Теперь остаётся выяснить, в какой мере в явно ложных обвинениях по поводу диадемы и царского титула, как реальных вещей, содержалось по сути зерно истины. Подозрение истолкованное метафорически, как стремление к монархии вообще, было не только обосновано, но и доказано. Однако обосновано ли специально распространённое в Риме обвинение, что Цезарь — именно дурной тиранический монарх, это другой вопрос. Цезарь отклонил зловещие символы, принимая во внимание главным образом пропагандистскую кампанию; следует ещё раз рассмотреть в какой мере это было проявлением подлинной moderatio[11]225.
Вкратце рассмотрим три решающих эпизода, связанных с диадемой и царским титулом, чтобы выяснить, можно ли без труда и противоречий согласовать их с новым взглядом на вещи.

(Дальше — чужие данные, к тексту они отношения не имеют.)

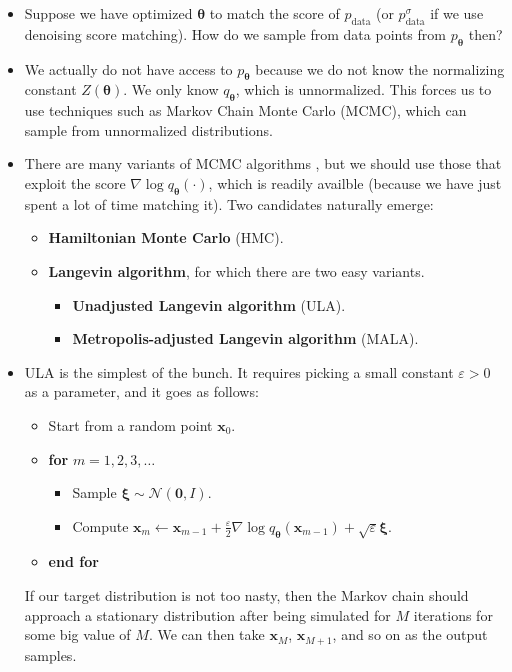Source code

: \documentclass[10pt]{article}
\newcommand{\ve}[1]{\mathbf{#1}}
\newcommand{\mrm}[1]{\mathrm{#1}}
\newcommand{\ves}[1]{\boldsymbol{#1}}
\newcommand{\mcal}[1]{\mathcal{#1}}
\begin{document}
\begin{itemize}
  \item Suppose we have optimized $\ves{\theta}$ to match the score of $p_{\mrm{data}}$ (or $p_{\mrm{data}}^\sigma$ if we use denoising score matching). How do we sample from data points from $p_{\ves{\theta}}$ then?
  
  \item We actually do not have access to $p_{\ves{\theta}}$ because we do not know the normalizing constant $Z(\ves{\theta})$. We only know $q_{\ves{\theta}}$, which is unnormalized. This forces us to use techniques such as Markov Chain Monte Carlo (MCMC), which can sample from unnormalized distributions.
  
  \item There are many variants of MCMC algorithms \cite{KhungurnMcmc}, but we should use those that exploit the score $\nabla \log q_{\ves{\theta}}(\cdot)$, which is readily availble (because we have just spent a lot of time matching it). Two candidates naturally emerge:
  \begin{itemize}
    \item {\bf Hamiltonian Monte Carlo} (HMC).
    \item {\bf Langevin algorithm}, for which there are two easy variants.
    \begin{itemize}
      \item {\bf Unadjusted Langevin algorithm} (ULA).
      \item {\bf Metropolis-adjusted Langevin algorithm} (MALA).
    \end{itemize}
  \end{itemize}

  \item ULA is the simplest of the bunch. It requires picking a small constant $\varepsilon > 0$ as a parameter, and it goes as follows:
  \begin{itemize}
    \item Start from a random point $\ve{x}_0$.
    \item {\bf for} $m = 1, 2, 3, \dotsc$
    \begin{itemize}
      \item Sample $\ves{\xi} \sim \mcal{N}(\ve{0}, I)$.
      \item Compute $\ve{x}_{m} \gets \ve{x}_{m-1} + \frac{\varepsilon}{2} \nabla \log q_{\ves{\theta}}(\ve{x}_{m-1}) + \sqrt{\varepsilon} \ves{\xi}$.
    \end{itemize}
    \item[] {\bf end for}
  \end{itemize}
  If our target distribution is not too nasty, then the Markov chain should approach a stationary distribution after being simulated for $M$ iterations for some big value of $M$. We can then take $\ve{x}_M$, $\ve{x}_{M+1}$, and so on as the output samples.


\end{itemize}
\end{document}
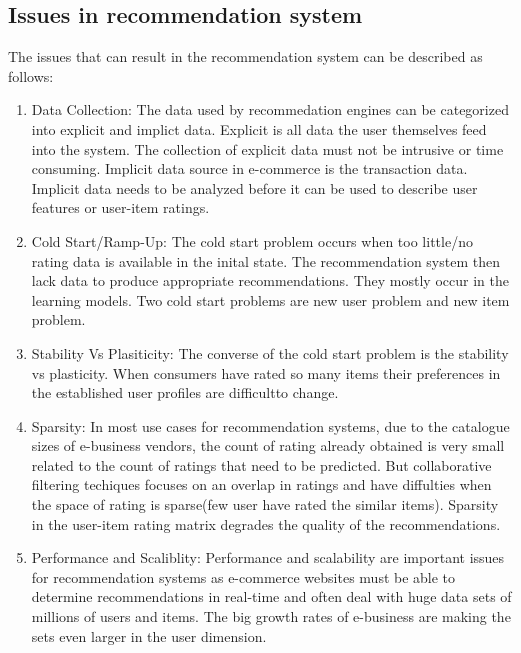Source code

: \subsection{Issues in recommendation system}
The issues \cite{recommend} that can result in the recommendation system can be described as follows:
\begin{enumerate}
\item Data Collection: The data used by recommedation engines can be categorized into explicit and implict data. Explicit is all data the user themselves feed into the system. The collection of explicit data must not be intrusive or time consuming. Implicit data source in e-commerce is the transaction data. Implicit data needs to be analyzed before it can be used to describe user features or user-item ratings.
\item Cold Start/Ramp-Up: The cold start problem occurs when too little/no rating data is available in the inital state. The recommendation system then lack data to produce appropriate recommendations. They mostly occur in the learning models. Two cold start problems are new user problem and new item problem.
\item Stability Vs Plasiticity: The converse of the cold start problem is the stability vs plasticity. When consumers have rated so many items their preferences in the established user profiles are difficultto change. 
\item Sparsity: In most use cases for recommendation systems, due to the catalogue sizes of e-business vendors, the count of rating already obtained is very small related to the count of ratings that need to be predicted. But collaborative filtering techiques focuses on an overlap in ratings and have diffulties when the space of rating is sparse(few user have rated the similar items). Sparsity in the user-item rating matrix degrades the quality of the recommendations.
\item Performance and Scaliblity: Performance and scalability are important issues for recommendation systems as e-commerce websites must be able to determine recommendations in real-time and often deal with huge data sets of millions of users and items. The big growth rates of e-business are making the sets even larger in the user dimension.

\end{enumerate}
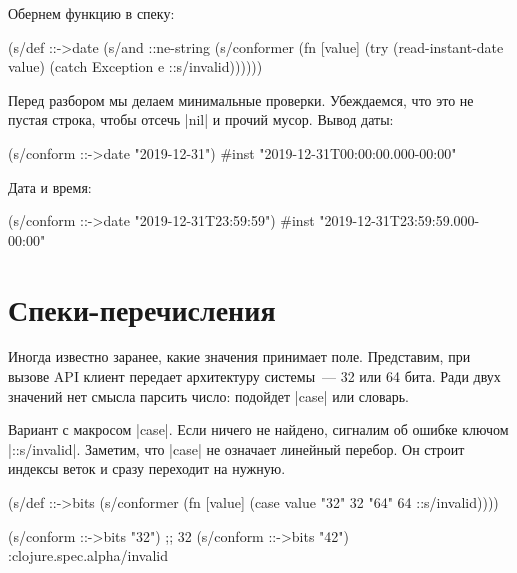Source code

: \noindent
Обернем функцию в спеку:

\begin{english}
  \begin{clojure}
(s/def ::->date
  (s/and
   ::ne-string
   (s/conformer
    (fn [value]
      (try
        (read-instant-date value)
        (catch Exception e
          ::s/invalid))))))
  \end{clojure}
\end{english}

Перед разбором мы делаем минимальные проверки. Убеждаемся, что это не пустая
строка, чтобы отсечь \spverb|nil| и прочий мусор. Вывод даты:

\begin{english}
  \begin{clojure}
(s/conform ::->date "2019-12-31")
#inst "2019-12-31T00:00:00.000-00:00"
  \end{clojure}
\end{english}

\noindent
Дата и время:

\begin{english}
  \begin{clojure}
(s/conform ::->date "2019-12-31T23:59:59")
#inst "2019-12-31T23:59:59.000-00:00"
  \end{clojure}
\end{english}

\section{Спеки-перечисления}


Иногда известно заранее, какие значения принимает поле. Представим, при вызове
API клиент передает архитектуру системы~--- 32 или 64 бита. Ради двух значений
нет смысла парсить число: подойдет \spverb|case| или словарь.

Вариант с макросом \spverb|case|. Если ничего не найдено, сигналим об ошибке
ключом \spverb|::s/invalid|. Заметим, что \spverb|case| не означает линейный
перебор. Он строит индексы веток и сразу переходит на нужную.


\begin{english}
  \begin{clojure}
(s/def ::->bits
  (s/conformer
   (fn [value]
     (case value
       "32" 32
       "64" 64
       ::s/invalid))))

(s/conform ::->bits "32") ;; 32
(s/conform ::->bits "42") :clojure.spec.alpha/invalid
  \end{clojure}
\end{english}


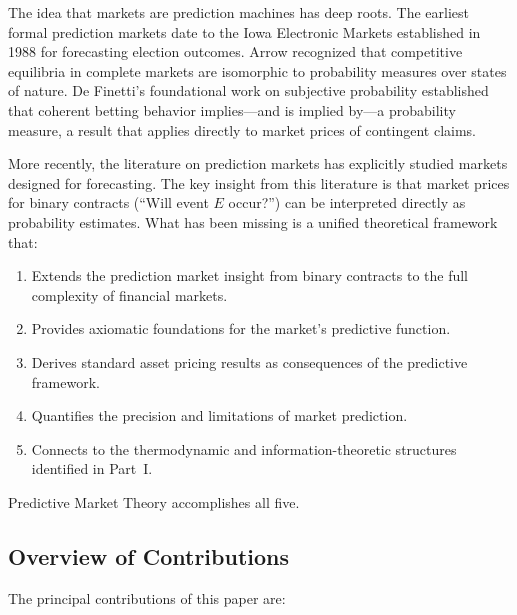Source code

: \documentclass[12pt,a4paper]{article}
\theoremstyle{definition}
\begin{document}
The idea that markets are prediction machines has deep roots. The earliest formal prediction markets date to the Iowa Electronic Markets established in 1988 for forecasting election outcomes. Arrow \citep{arrow1964} recognized that competitive equilibria in complete markets are isomorphic to probability measures over states of nature. De Finetti's foundational work on subjective probability \citep{definetti1937} established that coherent betting behavior implies---and is implied by---a probability measure, a result that applies directly to market prices of contingent claims.

More recently, the literature on prediction markets \citep{wolfers2004,hanson2003,arrow2008} has explicitly studied markets designed for forecasting. The key insight from this literature is that market prices for binary contracts (``Will event $E$ occur?'') can be interpreted directly as probability estimates. What has been missing is a unified theoretical framework that:

\begin{enumerate}[label=(\roman*)]
    \item Extends the prediction market insight from binary contracts to the full complexity of financial markets.
    \item Provides axiomatic foundations for the market's predictive function.
    \item Derives standard asset pricing results as consequences of the predictive framework.
    \item Quantifies the precision and limitations of market prediction.
    \item Connects to the thermodynamic and information-theoretic structures identified in Part~I.
\end{enumerate}

Predictive Market Theory accomplishes all five.

\subsection{Overview of Contributions}

The principal contributions of this paper are:
\end{document}
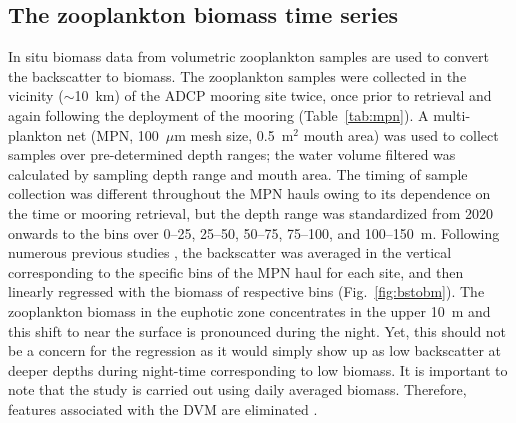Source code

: \documentclass[authoryear,review,11pt]{elsarticle}
\begin{document}


\subsection{The zooplankton biomass time series}
\label{sec:data.biomass}

In situ biomass data from volumetric zooplankton samples are used to convert the backscatter to biomass.  The zooplankton  samples were collected in the vicinity ($\sim$10~km) of the ADCP mooring site twice, once prior to retrieval and again following the deployment of the mooring (Table~\ref{tab:mpn}). A multi-plankton net (MPN, 100~$\mu$m mesh size, 0.5~m$^2$ mouth area) was used to collect samples over pre-determined depth ranges; the water volume filtered was calculated by sampling depth range and mouth area.  The timing of sample collection was different throughout the MPN hauls owing to its dependence on the time or mooring retrieval, but the depth range was standardized from 2020 onwards to the bins over 0--25, 25--50, 50--75, 75--100, and 100--150~m. Following numerous previous studies \citep[A22;][]{flagg1989use, heywood1991estimation, jiang2007temporal}, the backscatter was averaged in the vertical corresponding to the specific bins of the MPN haul for each site, and then linearly regressed with the biomass of respective bins (Fig.~\ref{fig:bstobm}). The zooplankton biomass in the euphotic zone concentrates in the upper 10~m and this shift to near the surface is pronounced during the night. Yet, this should not be a concern for the regression as it would simply show up as low backscatter at deeper depths during night-time corresponding to low biomass. It is important to note that the study is carried out using daily averaged biomass. Therefore, features associated with the DVM are eliminated \citep[A22;][]{jiang2007temporal}.
\end{document}
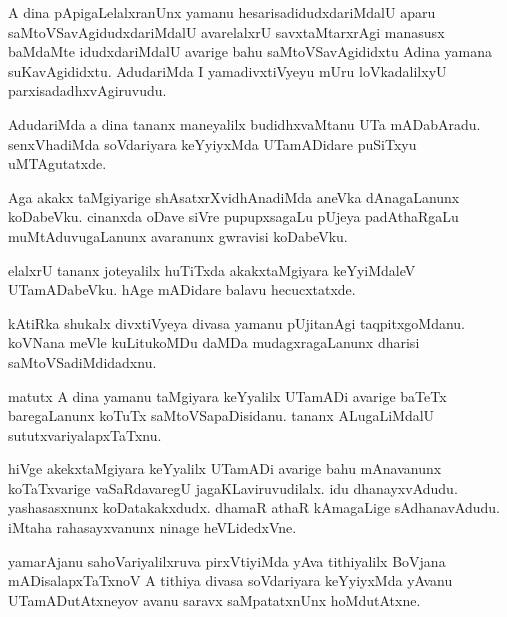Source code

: \documentclass{article}
\begin{document}
\begin{mn}%
A dina pApigaLelalxranUnx yamanu hesarisadidudxdariMdalU aparu saMtoVSavAgidudxdariMdalU 
avarelalxrU savxtaMtarxrAgi manasusx baMdaMte idudxdariMdalU avarige bahu saMtoVSavAgididxtu 
Adina yamana suKavAgididxtu. AdudariMda I yamadivxtiVyeyu mUru loVkadalilxyU 
parxisadadhxvAgiruvudu.
\end{mn}

\begin{mn}%
AdudariMda a dina tananx maneyalilx budidhxvaMtanu UTa mADabAradu. senxVhadiMda soVdariyara 
keYyiyxMda UTamADidare puSiTxyu uMTAgutatxde.
\end{mn}

\begin{mn}%
Aga akakx taMgiyarige shAsatxrXvidhAnadiMda aneVka dAnagaLanunx koDabeVku. cinanxda oDave siVre 
pupupxsagaLu pUjeya padAthaRgaLu muMtAduvugaLanunx avaranunx gwravisi koDabeVku.
\end{mn}

\begin{mn}%
elalxrU tananx joteyalilx huTiTxda akakxtaMgiyara keYyiMdaleV UTamADabeVku. hAge mADidare balavu 
hecucxtatxde.
\end{mn}

\begin{mn}%
kAtiRka shukalx divxtiVyeya divasa yamanu pUjitanAgi taqpitxgoMdanu. koVNana meVle kuLitukoMDu 
daMDa mudagxragaLanunx dharisi saMtoVSadiMdidadxnu.
\end{mn}

\begin{mn}%
matutx A dina yamanu taMgiyara keYyalilx UTamADi avarige baTeTx baregaLanunx koTuTx 
saMtoVSapaDisidanu. tananx ALugaLiMdalU sututxvariyalapxTaTxnu.
\end{mn}

\begin{mn}%
hiVge akekxtaMgiyara keYyalilx UTamADi avarige bahu mAnavanunx koTaTxvarige vaSaRdavaregU 
jagaKLaviruvudilalx. idu dhanayxvAdudu. yashasasxnunx koDatakakxdudx. dhamaR athaR kAmagaLige 
sAdhanavAdudu. iMtaha rahasayxvanunx ninage heVLidedxVne.
\end{mn}

\begin{mn}%
yamarAjanu sahoVariyalilxruva pirxVtiyiMda yAva tithiyalilx BoVjana mADisalapxTaTxnoV A tithiya 
divasa soVdariyara keYyiyxMda yAvanu UTamADutAtxneyov avanu saravx saMpatatxnUnx hoMdutAtxne.
\end{mn}
\end{document}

с.53 У Николая Дамасского226 диктатор упрекает плебейских трибунов в том, что они сами поместили диадему на статую, чтобы за счёт Цезаря предстать защитниками республиканской свободы и перед всеми бросить на Цезаря подозрение в стремлении к диадеме. Очень похожее мнение высказано у Веллея226a и Ливия, per. 116: Epidio Marullo et Caesetio Flava tr. pl. invidiam ei tamquam regnum adfectanti (concitantibus) potestas abrogata est[12]. У Диона Кассия227 главная причина наказания — не арест слишком ретивых крикунов. В связи с вызовом этих людей в суд говорится: «Цезарь больше не сдерживал гнев и был рассержен, словно трибуны нападали на него самого. Но сначала он не причинил им никакого вреда. Только потом, когда они издали эдикт о том, что больше не обладают полной свободой слова в интересах общего блага, Цезарь действительно воспринял это близко к сердцу». Именно это стало главной причиной наказания трибунов. Несомненно, все античные авторы228, а не только Николай Дамасский, подозреваемый в ярой партийной приверженности Цезарю, считают, что Цезарь должен был чувствовать, что трибуны своими действиями создают впечатление, будто он стремится к диадеме и царскому титулу. Ни один источник не сомневается в том, что Цезарь немедленно отверг возглас rex. В том числе и Светоний, который единственный допускает две возможных оценки отношения диктатора: dolens seu parum prospere motam regni mentionem, sive, ut ferebat, ereptam sibi gloriam recusandi, tribunos graviter increpatos potestate privavit[13]229 В любом случае, первое из двух объяснений должно было прозвучать; так утверждали наказанные трибуны. У Светония это только одна из двух равновероятных возможностей. Кстати, этот отрывок Светония не свидетельствует о том, что Цезарь сам организовал или одобрил возгласы rex или украшение статуи диадемой. Он был возмущён по меньшей мере тем, что разговор о regno зашёл в неудачное время и в неподходящей форме. Использовав этот эпизод в своей пропаганде, трибуны лишь подтвердили его правоту.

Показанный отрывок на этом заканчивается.